I wasn't. I was trying to adjust the image position. The vertical size/position was up so high it was rolling over, causing the lines (so the theory goes) By adjusting the yoke, I was able to reposition the image so I didn't have to adjust the image size/position on the chassis as high as it would go. It removed the lines, but I couldn't get the convergence satisfactory.

Like I said, no big deal.
 
you know when converging that the two inter most rings should adjust the "guns" location on the tube so you can move the entire image up down left or right. this is usually done in the first stage of convergence when aligning the yoke to the tube. bring up a blue screen and then adjust the yoke so the entire image is blue and then you can move the image around on the screen, usually to bring the guns into "color focus" this being where the screen is fully blue and not bleeding into other colors due to the yoke alignment. After this adjustment is made then the Guns are "centered" and the rest of convergence can be carried out.
After the blue, check the red, and then the green for purity. I believe this is the Purity stage of convergence.


I hope this make sense.
 
you know when converging that the two inter most rings should adjust the "guns" location on the tube so you can move the entire image up down left or right. this is usually done in the first stage of convergence when aligning the yoke to the tube. bring up a blue screen and then adjust the yoke so the entire image is blue and then you can move the image around on the screen, usually to bring the guns into "color focus" this being where the screen is fully blue and not bleeding into other colors due to the yoke alignment. After this adjustment is made then the Guns are "centered" and the rest of convergence can be carried out.
After the blue, check the red, and then the green for purity. I believe this is the Purity stage of convergence.


I hope this make sense.

Yes, thanks.

The reason I played with the yoke is because the wedges were lying in the bottom of the cabinet and the yoke was all the way down against the top of the neck. I wasn't sure if it was supposed to be that way or not. After working with it, that's where I get the best convergence, and the lines are still there.

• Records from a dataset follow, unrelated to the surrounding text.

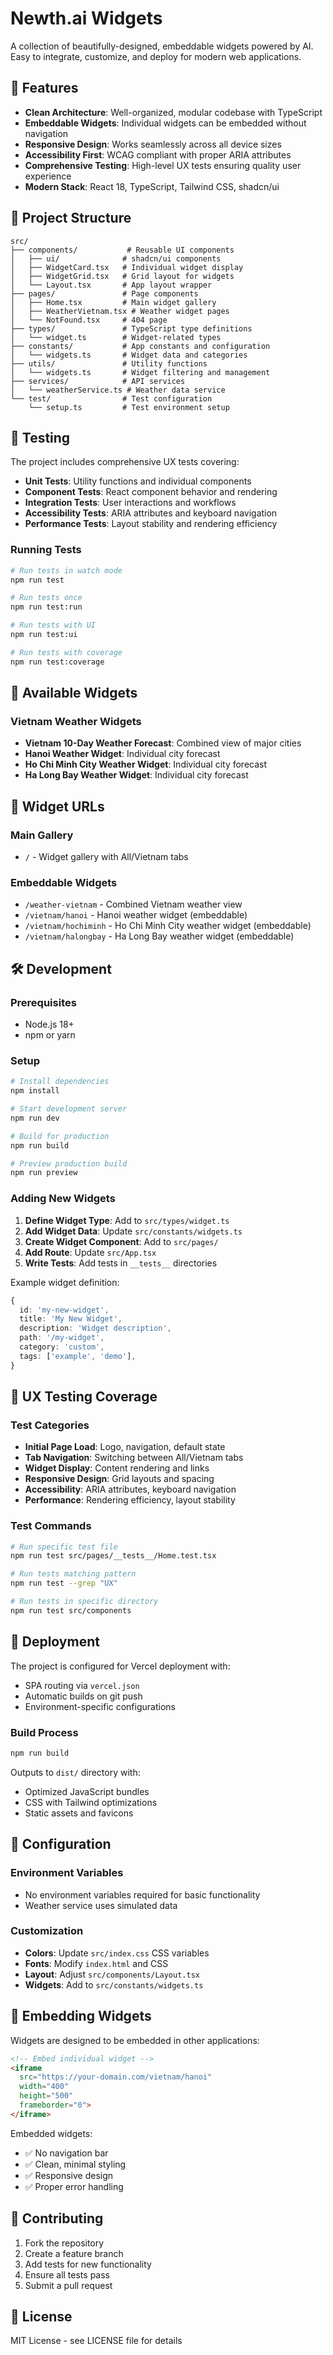 # Newth.ai Widgets

A collection of beautifully-designed, embeddable widgets powered by AI. Easy to integrate, customize, and deploy for modern web applications.

## 🚀 Features

- **Clean Architecture**: Well-organized, modular codebase with TypeScript
- **Embeddable Widgets**: Individual widgets can be embedded without navigation
- **Responsive Design**: Works seamlessly across all device sizes
- **Accessibility First**: WCAG compliant with proper ARIA attributes
- **Comprehensive Testing**: High-level UX tests ensuring quality user experience
- **Modern Stack**: React 18, TypeScript, Tailwind CSS, shadcn/ui

## 📁 Project Structure

```
src/
├── components/           # Reusable UI components
│   ├── ui/              # shadcn/ui components
│   ├── WidgetCard.tsx   # Individual widget display
│   ├── WidgetGrid.tsx   # Grid layout for widgets
│   └── Layout.tsx       # App layout wrapper
├── pages/               # Page components
│   ├── Home.tsx         # Main widget gallery
│   ├── WeatherVietnam.tsx # Weather widget pages
│   └── NotFound.tsx     # 404 page
├── types/               # TypeScript type definitions
│   └── widget.ts        # Widget-related types
├── constants/           # App constants and configuration
│   └── widgets.ts       # Widget data and categories
├── utils/               # Utility functions
│   └── widgets.ts       # Widget filtering and management
├── services/            # API services
│   └── weatherService.ts # Weather data service
└── test/                # Test configuration
    └── setup.ts         # Test environment setup
```

## 🧪 Testing

The project includes comprehensive UX tests covering:

- **Unit Tests**: Utility functions and individual components
- **Component Tests**: React component behavior and rendering
- **Integration Tests**: User interactions and workflows
- **Accessibility Tests**: ARIA attributes and keyboard navigation
- **Performance Tests**: Layout stability and rendering efficiency

### Running Tests

```bash
# Run tests in watch mode
npm run test

# Run tests once
npm run test:run

# Run tests with UI
npm run test:ui

# Run tests with coverage
npm run test:coverage
```

## 🎨 Available Widgets

### Vietnam Weather Widgets
- **Vietnam 10-Day Weather Forecast**: Combined view of major cities
- **Hanoi Weather Widget**: Individual city forecast
- **Ho Chi Minh City Weather Widget**: Individual city forecast  
- **Ha Long Bay Weather Widget**: Individual city forecast

## 🔗 Widget URLs

### Main Gallery
- `/` - Widget gallery with All/Vietnam tabs

### Embeddable Widgets
- `/weather-vietnam` - Combined Vietnam weather view
- `/vietnam/hanoi` - Hanoi weather widget (embeddable)
- `/vietnam/hochiminh` - Ho Chi Minh City weather widget (embeddable)
- `/vietnam/halongbay` - Ha Long Bay weather widget (embeddable)

## 🛠️ Development

### Prerequisites
- Node.js 18+
- npm or yarn

### Setup
```bash
# Install dependencies
npm install

# Start development server
npm run dev

# Build for production
npm run build

# Preview production build
npm run preview
```

### Adding New Widgets

1. **Define Widget Type**: Add to `src/types/widget.ts`
2. **Add Widget Data**: Update `src/constants/widgets.ts`
3. **Create Widget Component**: Add to `src/pages/`
4. **Add Route**: Update `src/App.tsx`
5. **Write Tests**: Add tests in `__tests__` directories

Example widget definition:
```typescript
{
  id: 'my-new-widget',
  title: 'My New Widget',
  description: 'Widget description',
  path: '/my-widget',
  category: 'custom',
  tags: ['example', 'demo'],
}
```

## 🎯 UX Testing Coverage

### Test Categories
- **Initial Page Load**: Logo, navigation, default state
- **Tab Navigation**: Switching between All/Vietnam tabs
- **Widget Display**: Content rendering and links
- **Responsive Design**: Grid layouts and spacing
- **Accessibility**: ARIA attributes, keyboard navigation
- **Performance**: Rendering efficiency, layout stability

### Test Commands
```bash
# Run specific test file
npm run test src/pages/__tests__/Home.test.tsx

# Run tests matching pattern
npm run test --grep "UX"

# Run tests in specific directory
npm run test src/components
```

## 🚀 Deployment

The project is configured for Vercel deployment with:
- SPA routing via `vercel.json`
- Automatic builds on git push
- Environment-specific configurations

### Build Process
```bash
npm run build
```

Outputs to `dist/` directory with:
- Optimized JavaScript bundles
- CSS with Tailwind optimizations
- Static assets and favicons

## 🔧 Configuration

### Environment Variables
- No environment variables required for basic functionality
- Weather service uses simulated data

### Customization
- **Colors**: Update `src/index.css` CSS variables
- **Fonts**: Modify `index.html` and CSS
- **Layout**: Adjust `src/components/Layout.tsx`
- **Widgets**: Add to `src/constants/widgets.ts`

## 📱 Embedding Widgets

Widgets are designed to be embedded in other applications:

```html
<!-- Embed individual widget -->
<iframe 
  src="https://your-domain.com/vietnam/hanoi" 
  width="400" 
  height="500"
  frameborder="0">
</iframe>
```

Embedded widgets:
- ✅ No navigation bar
- ✅ Clean, minimal styling
- ✅ Responsive design
- ✅ Proper error handling

## 🤝 Contributing

1. Fork the repository
2. Create a feature branch
3. Add tests for new functionality
4. Ensure all tests pass
5. Submit a pull request

## 📄 License

MIT License - see LICENSE file for details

Like I said, it's ok. I've put enough hours into it, even if I was doing it wrong. Don't care. The lines are fine.
 
Yes, thanks.

The reason I played with the yoke is because the wedges were lying in the bottom of the cabinet and the yoke was all the way down against the top of the neck. I wasn't sure if it was supposed to be that way or not. After working with it, that's where I get the best convergence, and the lines are still there.

Like I said, it's ok. I've put enough hours into it, even if I was doing it wrong. Don't care. The lines are fine.

Im not talking about the yoke, but the rings. the yoke is just part of the process. you could likely move the whole image up using the rings not the yoke.